Я налил себе изрядную порцию из бутылки, которую захватил с собой, выпил, разделся, лег и тут же заснул.
…Вынужденное вдовство и все такое прочее… короче говоря, я, естественно, заметил, что юная Инга в докторской квартире — с ее опущенными ресницами мадонны, с постукиванием каблучков, — вовсе не так невинна, как изображает. Но что она явится ко мне в отель и среди бела дня вполне недвусмысленно будет подстрекать меня согрешить с ней — этого я, признаться, не ожидал. А так оно и произошло — во сне.
Глаза ее и на этот раз были опущены; но она метнула в меня молниеносный взгляд, в значении которого невозможно было ошибиться — выражение было отнюдь не добродетельное. Она приблизилась ко мне, приложив палец к губам. Было ясно, что все дальнейшее должно остаться между нами. И потом уже, сладострастно извиваясь и играя всем телом, она все время хранила на лице это лицемерное выражение мадонны, и губы улыбались фальшивой джокондовской улыбкой, и к губам был приложен палец, словно между нами позорная тайна.
Я проснулся совершенно подавленный. Так вот, значит, какие мысли занимали меня в то время, как я находился при выполнении чрезвычайно важного секретного задания. Я выругался, обтерся холодной водой и решил пойти прогуляться куда-нибудь подальше — может, на лоне природы я набреду на разгадку, которая не пришла ко мне во сне.
Я подошел к окну взглянуть, какая погода. Хмуро, тяжко, плотные темные тучи распластались низко-низко, нагнав на землю преждевременные сумерки. Собирался дождь. Придется надеть плащ; но тут я заметил, что внизу на площади что-то происходит.
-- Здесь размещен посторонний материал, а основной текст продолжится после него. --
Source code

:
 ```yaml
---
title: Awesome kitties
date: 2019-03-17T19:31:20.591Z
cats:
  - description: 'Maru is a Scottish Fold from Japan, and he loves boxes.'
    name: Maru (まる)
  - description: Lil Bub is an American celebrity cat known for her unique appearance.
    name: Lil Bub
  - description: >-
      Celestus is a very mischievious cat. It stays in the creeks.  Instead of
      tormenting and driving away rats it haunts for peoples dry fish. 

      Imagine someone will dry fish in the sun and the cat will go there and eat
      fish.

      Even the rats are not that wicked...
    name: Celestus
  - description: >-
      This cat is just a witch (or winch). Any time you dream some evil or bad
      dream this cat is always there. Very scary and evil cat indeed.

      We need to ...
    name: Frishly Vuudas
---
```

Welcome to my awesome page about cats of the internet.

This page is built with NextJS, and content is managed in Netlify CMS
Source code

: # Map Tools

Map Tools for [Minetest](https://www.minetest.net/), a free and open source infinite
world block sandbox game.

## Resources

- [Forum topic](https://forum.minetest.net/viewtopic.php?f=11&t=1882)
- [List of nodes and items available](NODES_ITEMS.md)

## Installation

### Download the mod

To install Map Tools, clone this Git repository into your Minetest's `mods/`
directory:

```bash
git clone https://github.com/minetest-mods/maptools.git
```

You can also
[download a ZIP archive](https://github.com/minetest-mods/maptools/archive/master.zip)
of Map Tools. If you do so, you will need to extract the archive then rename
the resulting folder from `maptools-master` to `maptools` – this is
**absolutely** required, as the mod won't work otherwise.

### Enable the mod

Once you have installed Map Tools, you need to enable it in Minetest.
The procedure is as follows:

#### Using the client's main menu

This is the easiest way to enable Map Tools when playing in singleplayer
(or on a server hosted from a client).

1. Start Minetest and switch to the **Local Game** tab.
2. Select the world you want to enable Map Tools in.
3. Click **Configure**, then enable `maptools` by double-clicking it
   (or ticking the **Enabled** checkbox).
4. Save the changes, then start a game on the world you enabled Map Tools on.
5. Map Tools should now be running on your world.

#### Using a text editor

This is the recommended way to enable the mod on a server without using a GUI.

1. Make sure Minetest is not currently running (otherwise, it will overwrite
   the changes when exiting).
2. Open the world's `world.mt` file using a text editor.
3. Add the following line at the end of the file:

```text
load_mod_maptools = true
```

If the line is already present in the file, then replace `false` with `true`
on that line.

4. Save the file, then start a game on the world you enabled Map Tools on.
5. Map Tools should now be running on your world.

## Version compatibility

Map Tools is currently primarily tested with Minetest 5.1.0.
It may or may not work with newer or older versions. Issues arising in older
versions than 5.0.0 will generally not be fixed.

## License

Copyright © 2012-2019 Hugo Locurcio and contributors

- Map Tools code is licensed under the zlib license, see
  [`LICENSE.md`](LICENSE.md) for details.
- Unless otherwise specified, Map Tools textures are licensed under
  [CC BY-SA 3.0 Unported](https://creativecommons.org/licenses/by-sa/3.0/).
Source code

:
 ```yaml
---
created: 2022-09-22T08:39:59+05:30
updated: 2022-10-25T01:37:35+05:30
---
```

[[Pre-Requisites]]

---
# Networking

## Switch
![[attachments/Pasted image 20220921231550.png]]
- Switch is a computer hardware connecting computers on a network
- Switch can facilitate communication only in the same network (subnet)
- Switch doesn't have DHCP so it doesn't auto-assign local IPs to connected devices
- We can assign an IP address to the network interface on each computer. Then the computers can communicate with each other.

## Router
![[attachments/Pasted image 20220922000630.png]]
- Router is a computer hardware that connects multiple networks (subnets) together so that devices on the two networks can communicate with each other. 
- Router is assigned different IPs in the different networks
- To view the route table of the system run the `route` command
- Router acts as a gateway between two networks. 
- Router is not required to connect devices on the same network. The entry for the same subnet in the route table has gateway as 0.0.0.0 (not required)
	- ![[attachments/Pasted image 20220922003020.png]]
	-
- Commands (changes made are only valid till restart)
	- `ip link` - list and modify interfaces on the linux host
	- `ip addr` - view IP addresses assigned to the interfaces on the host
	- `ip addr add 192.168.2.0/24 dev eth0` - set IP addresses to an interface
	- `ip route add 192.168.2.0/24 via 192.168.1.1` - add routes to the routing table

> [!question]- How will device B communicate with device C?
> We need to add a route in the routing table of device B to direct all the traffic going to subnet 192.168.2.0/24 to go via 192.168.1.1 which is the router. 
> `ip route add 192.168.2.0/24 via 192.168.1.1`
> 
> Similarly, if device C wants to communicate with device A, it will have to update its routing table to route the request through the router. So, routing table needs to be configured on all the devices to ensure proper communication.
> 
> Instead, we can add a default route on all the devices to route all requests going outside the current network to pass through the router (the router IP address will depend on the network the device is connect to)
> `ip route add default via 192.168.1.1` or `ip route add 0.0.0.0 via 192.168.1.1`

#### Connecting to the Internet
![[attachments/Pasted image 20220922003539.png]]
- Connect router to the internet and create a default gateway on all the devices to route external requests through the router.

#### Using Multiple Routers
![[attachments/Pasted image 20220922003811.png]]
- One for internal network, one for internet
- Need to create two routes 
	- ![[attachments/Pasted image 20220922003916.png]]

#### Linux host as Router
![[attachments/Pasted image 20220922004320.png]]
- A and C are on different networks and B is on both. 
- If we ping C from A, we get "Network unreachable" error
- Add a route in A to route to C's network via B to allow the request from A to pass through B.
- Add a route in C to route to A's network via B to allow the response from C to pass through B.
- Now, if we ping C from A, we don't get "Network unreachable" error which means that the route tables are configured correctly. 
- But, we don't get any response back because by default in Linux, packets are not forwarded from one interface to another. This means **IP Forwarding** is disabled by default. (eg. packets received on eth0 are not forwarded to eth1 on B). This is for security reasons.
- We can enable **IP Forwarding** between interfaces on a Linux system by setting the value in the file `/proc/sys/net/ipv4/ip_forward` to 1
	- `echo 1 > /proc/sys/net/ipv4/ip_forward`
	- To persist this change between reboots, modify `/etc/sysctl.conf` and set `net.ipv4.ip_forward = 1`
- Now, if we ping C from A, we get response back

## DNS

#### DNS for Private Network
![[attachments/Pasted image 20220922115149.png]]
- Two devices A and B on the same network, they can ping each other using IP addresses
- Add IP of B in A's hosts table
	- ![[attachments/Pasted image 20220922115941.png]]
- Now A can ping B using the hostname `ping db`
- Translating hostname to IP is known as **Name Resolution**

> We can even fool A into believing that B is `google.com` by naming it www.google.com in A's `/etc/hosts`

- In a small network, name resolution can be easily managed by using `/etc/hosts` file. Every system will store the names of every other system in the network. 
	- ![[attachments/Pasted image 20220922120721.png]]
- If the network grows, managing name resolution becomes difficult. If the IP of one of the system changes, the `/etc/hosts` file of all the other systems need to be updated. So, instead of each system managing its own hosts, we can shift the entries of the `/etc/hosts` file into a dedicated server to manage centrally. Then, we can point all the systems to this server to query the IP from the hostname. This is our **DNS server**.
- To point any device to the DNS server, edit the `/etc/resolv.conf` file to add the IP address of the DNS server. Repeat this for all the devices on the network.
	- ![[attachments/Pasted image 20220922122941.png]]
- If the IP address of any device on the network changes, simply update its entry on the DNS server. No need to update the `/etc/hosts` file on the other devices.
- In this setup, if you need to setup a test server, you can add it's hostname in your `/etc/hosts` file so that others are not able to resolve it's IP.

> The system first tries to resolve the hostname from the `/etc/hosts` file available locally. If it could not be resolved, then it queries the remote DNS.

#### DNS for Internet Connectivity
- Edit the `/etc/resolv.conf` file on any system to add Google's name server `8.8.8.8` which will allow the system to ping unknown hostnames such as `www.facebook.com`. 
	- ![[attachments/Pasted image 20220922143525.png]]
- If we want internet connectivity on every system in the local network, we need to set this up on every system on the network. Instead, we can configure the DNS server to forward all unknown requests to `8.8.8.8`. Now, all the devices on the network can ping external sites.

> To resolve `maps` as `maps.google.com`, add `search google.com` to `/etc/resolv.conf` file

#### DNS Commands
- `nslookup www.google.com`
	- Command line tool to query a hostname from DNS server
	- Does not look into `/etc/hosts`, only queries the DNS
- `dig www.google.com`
Вынырнули откуда-то полицейские и заняли места на тротуаре вокруг площади. Посередине, около маленького фонтана, суетились какие-то люди; судя по всему, шли последние приготовления к митингу — возвышалась небольшая, сколоченная из досок эстрада, украшенная цветами и ветками. Нацистская пропаганда. В раскрытое окно донеслись звуки труб, и я увидел выходившую с главной улицы процессию.
Зрелище было не слишком впечатляющим. Музыкантов всего пять-шесть человек — видимо, местный хирдовский оркестр. Они отчаянно дудели что-то, кажется, это был "Хорст Вессель". Я никогда не мог сказать этого с уверенностью, за все эти годы мозг мой, по счастью, так и не усвоил проклятой мелодии, но как бы то ни было, я с радостью заметил, что они сильно фальшивили.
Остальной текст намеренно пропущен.